Les islamistes ne voient pas les choses ainsi. Quand les femmes se baignent en maillot de bain pour des raisons pratiques, les islamistes pro burqini militent pour des raisons sexistes. Ils ont comme toujours une vision sexuelle de la situation. Quand les unes souhaitent se dévêtir pour profiter pleinement de la baignade, les autres souhaitent se couvrir, non pas pour le plaisir de macérer dans leur transpiration et de porter un burqini qui colle sous le soleil au bord de l'eau, mais pour le sexisme des raisons morales sous la forte influence des intégristes mâles. Si les femmes en maillot de bain ne sont pas motivées par l'exhibition de leur corps, et encore moins par une excitation sexuelle, les islamistes n'imaginent que ça.
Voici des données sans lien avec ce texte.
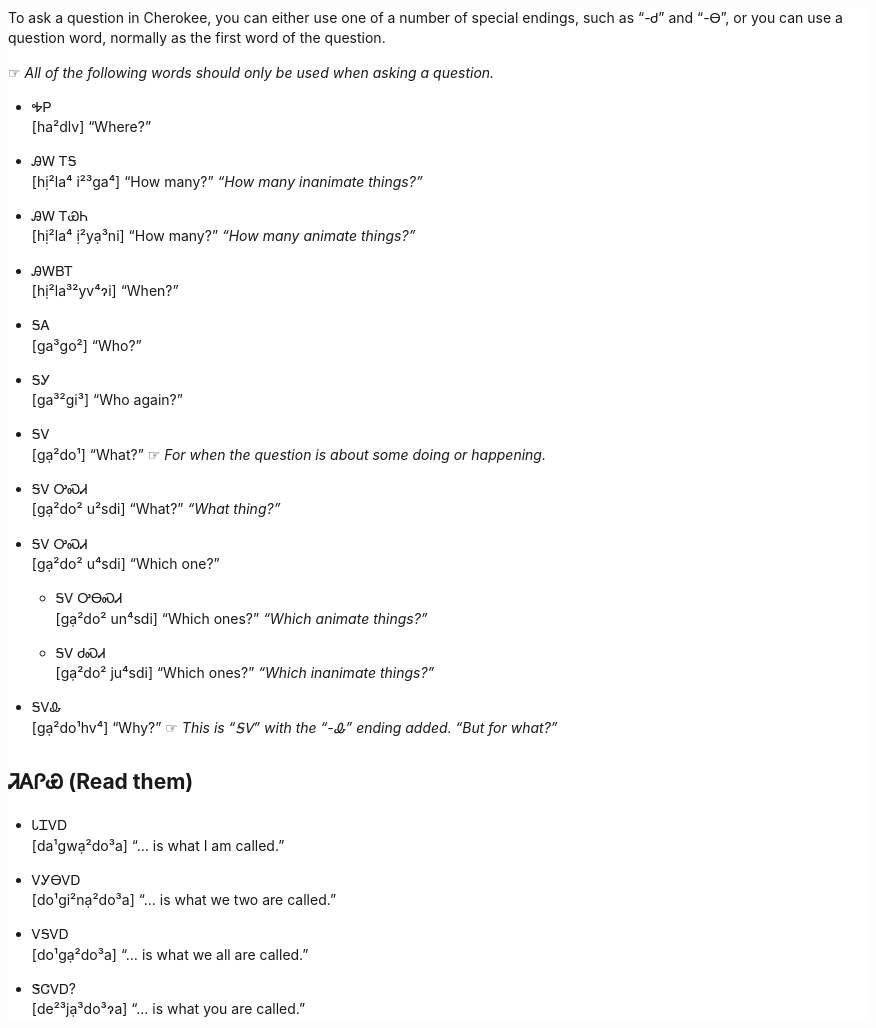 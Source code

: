 To ask a question in Cherokee, you can either use one of a number of
special endings, such as “-Ꮷ” and “-Ꮎ”, or you can use a question word,
normally as the first word of the question.

☞ *All of the following words should only be used when asking a
question.*

  - ᎭᏢ  
    \[ha²dlv\] “Where?”

  - ᎯᎳ ᎢᎦ  
    \[hị²la⁴ i²³ga⁴\] “How many?” *“How many inanimate things?”*

  - ᎯᎳ ᎢᏯᏂ  
    \[hị²la⁴ ị²yạ³ni\] “How many?” *“How many animate things?”*

  - ᎯᎳᏴᎢ  
    \[hị²la³²yv⁴ɂi\] “When?”

  - ᎦᎪ  
    \[ga³go²\] “Who?”

  - ᎦᎩ  
    \[ga³²gi³\] “Who again?”

  - ᎦᏙ  
    \[gạ²do¹\] “What?” ☞ *For when the question is about some doing or
    happening.*

  - ᎦᏙ ᎤᏍᏗ  
    \[gạ²do² u²sdi\] “What?” *“What thing?”*

  - ᎦᏙ ᎤᏍᏗ  
    \[gạ²do² u⁴sdi\] “Which one?”
    
      - ᎦᏙ ᎤᎾᏍᏗ  
        \[gạ²do² un⁴sdi\] “Which ones?” *“Which animate things?”*
    
      - ᎦᏙ ᏧᏍᏗ  
        \[gạ²do² ju⁴sdi\] “Which ones?” *“Which inanimate things?”*

  - ᎦᏙᎲ  
    \[gạ²do¹hv⁴\] “Why?” ☞ *This is “ᎦᏙ” with the “-Ꮂ” ending added.
    “But for what?”*

## ᏘᎪᎵᏯ (Read them)

  - ᏓᏆᏙᎠ  
    \[da¹gwạ²do³a\] “… is what I am called.”

  - ᏙᎩᎾᏙᎠ  
    \[do¹gi²nạ²do³a\] “… is what we two are called.”

  - ᏙᎦᏙᎠ  
    \[do¹gạ²do³a\] “… is what we all are called.”

  - ᏕᏣᏙᎠ?  
    \[de²³jạ³do³ɂa\] “… is what you are called.”
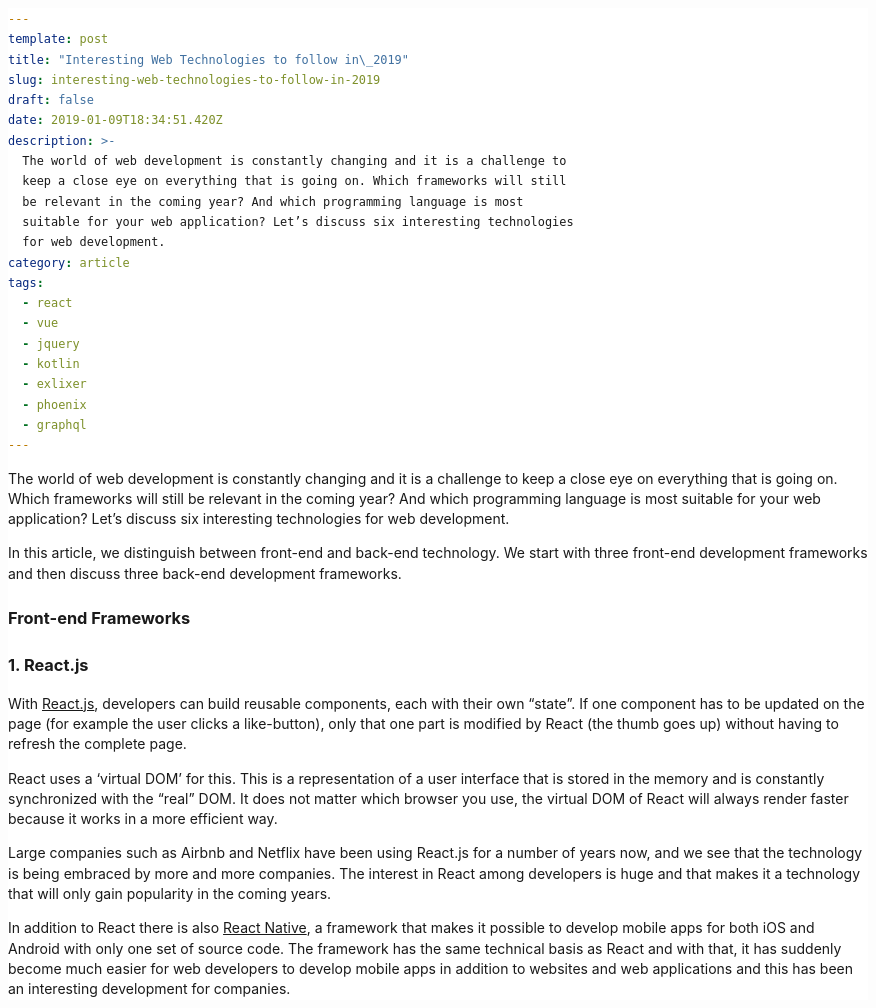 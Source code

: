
 ```yaml
---
template: post
title: "Interesting Web Technologies to follow in\_2019"
slug: interesting-web-technologies-to-follow-in-2019
draft: false
date: 2019-01-09T18:34:51.420Z
description: >-
  The world of web development is constantly changing and it is a challenge to
  keep a close eye on everything that is going on. Which frameworks will still
  be relevant in the coming year? And which programming language is most
  suitable for your web application? Let’s discuss six interesting technologies
  for web development.
category: article
tags:
  - react
  - vue
  - jquery
  - kotlin
  - exlixer
  - phoenix
  - graphql
---
```

The world of web development is constantly changing and it is a challenge to keep a close eye on everything that is going on. Which frameworks will still be relevant in the coming year? And which programming language is most suitable for your web application? Let’s discuss six interesting technologies for web development.

In this article, we distinguish between front-end and back-end technology. We start with three front-end development frameworks and then discuss three back-end development frameworks.

### Front-end Frameworks

### 1. React.js

With [React.js](https://reactjs.org/), developers can build reusable components, each with their own “state”. If one component has to be updated on the page (for example the user clicks a like-button), only that one part is modified by React (the thumb goes up) without having to refresh the complete page.

React uses a ‘virtual DOM’ for this. This is a representation of a user interface that is stored in the memory and is constantly synchronized with the “real” DOM. It does not matter which browser you use, the virtual DOM of React will always render faster because it works in a more efficient way.

Large companies such as Airbnb and Netflix have been using React.js for a number of years now, and we see that the technology is being embraced by more and more companies. The interest in React among developers is huge and that makes it a technology that will only gain popularity in the coming years.

In addition to React there is also [React Native](https://facebook.github.io/react-native/), a framework that makes it possible to develop mobile apps for both iOS and Android with only one set of source code. The framework has the same technical basis as React and with that, it has suddenly become much easier for web developers to develop mobile apps in addition to websites and web applications and this has been an interesting development for companies.
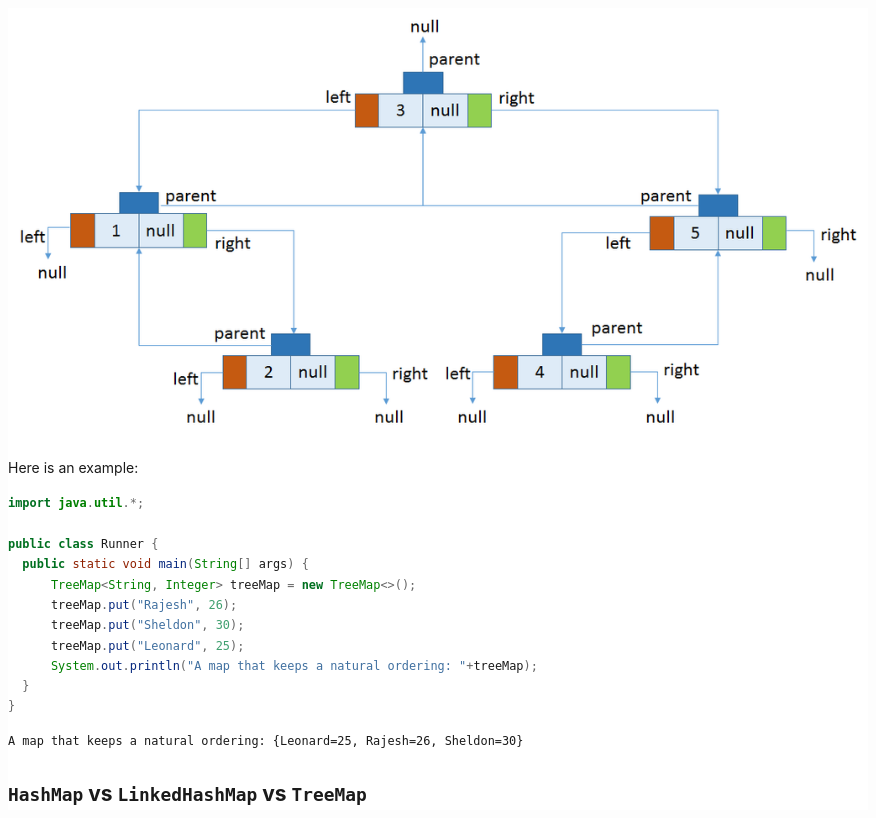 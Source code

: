 ![](../../figures/treemap.png)

Here is an example:

```java
import java.util.*;

public class Runner {
  public static void main(String[] args) {
      TreeMap<String, Integer> treeMap = new TreeMap<>();
      treeMap.put("Rajesh", 26);
      treeMap.put("Sheldon", 30);
      treeMap.put("Leonard", 25);
      System.out.println("A map that keeps a natural ordering: "+treeMap);
  }
}
```

```output
A map that keeps a natural ordering: {Leonard=25, Rajesh=26, Sheldon=30}
```

## `HashMap` vs `LinkedHashMap` vs `TreeMap`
Là où les femmes en maillot réfléchissent avec leur cerveau, les islamistes (hommes et femmes) ne voient que l'exposition des corps en pensant uniquement avec leur sexe. Là où les premières n'ont en tête que des raisons pragmatiques, les islamistes n'ont qu'un point de vue moral moyenâgeux. Ils ne voient pas des Êtres humains portant une tenue adaptée à l'activité concernée. Ils y voient des objets sexuels trop découverts, une provocation à leurs frustrations. Ils ne regardent pas les raisons pratiques et l'égalité des sexes dans la baignade, Ils ne voient que leur morale machiste et patriarcale en invoquant Dieu.
Ce militantisme pro burqini a donc aussi pour conséquence une forme de prosélytisme pour encore réduire le champ des possibles des musulmanes qui résistent toujours au voilement.

Ainsi, si l'accès à la baignade est conditionné par le recouvrement des corps de ces femmes islamistes, la discrimination et la réduction de liberté sont bien du côté des pro burqini, pas du côté des règlements intérieurs. Encore une fois, si des fanatiques sont psychologiquement dans l'incapacité de se baigner dans la même tenue que toutes les autres françaises, c'est cela dont il faut s'inquiéter et traiter, non pas modifier les règlements applicables à tous.

Prétendre parler au nom des "musulmanes" est donc particulièrement stigmatisant, essentialisant et insultant pour les musulmanes. Une poignée de bigotes voilées qui ont intériorisé la diabolisation de leurs corps ne représentent en rien les musulmanes. Leurs actions ne sont donc pas plus motivées par la religion. L'islam est instrumentalisé. Il est plus facile d'aller sur le terrain de la liberté religieuse que sur son champ réel : l'égalité des sexes. Le premier permet de se faire faussement passer pour des victimes. Le second ne ferait que refléter la réalité sexiste, politique et archaïque de leurs motivations.

J'ai été informé que mon dernier article, où j'évoque cette réunion du 3 juillet (1), a été transmis à Gilbert-Luc Devinaz, sénateur du Rhône. Aujourd'hui également, le maire de Villeurbanne exprime sa fermeté (2). Face à la brutalité symbolique des actions d'"Alliance avec les islamistes" (nom plus approprié), un cordon républicain se tisse. Nombre de féministes se taisent une fois de plus face au sexisme islamiste. Elles devront un jour en répondre face à l'histoire. Mais les républicains, militants laïques et d'autres féministes sont là pour pallier leur absence.

Tant que l'État n'aura pas tranché cette question, l'association "Alliance avec les islamistes" (qui fut un jour "Alliance citoyenne") et d'autres continuerons à donner des coups de boutoir jusqu'à la rupture des digues.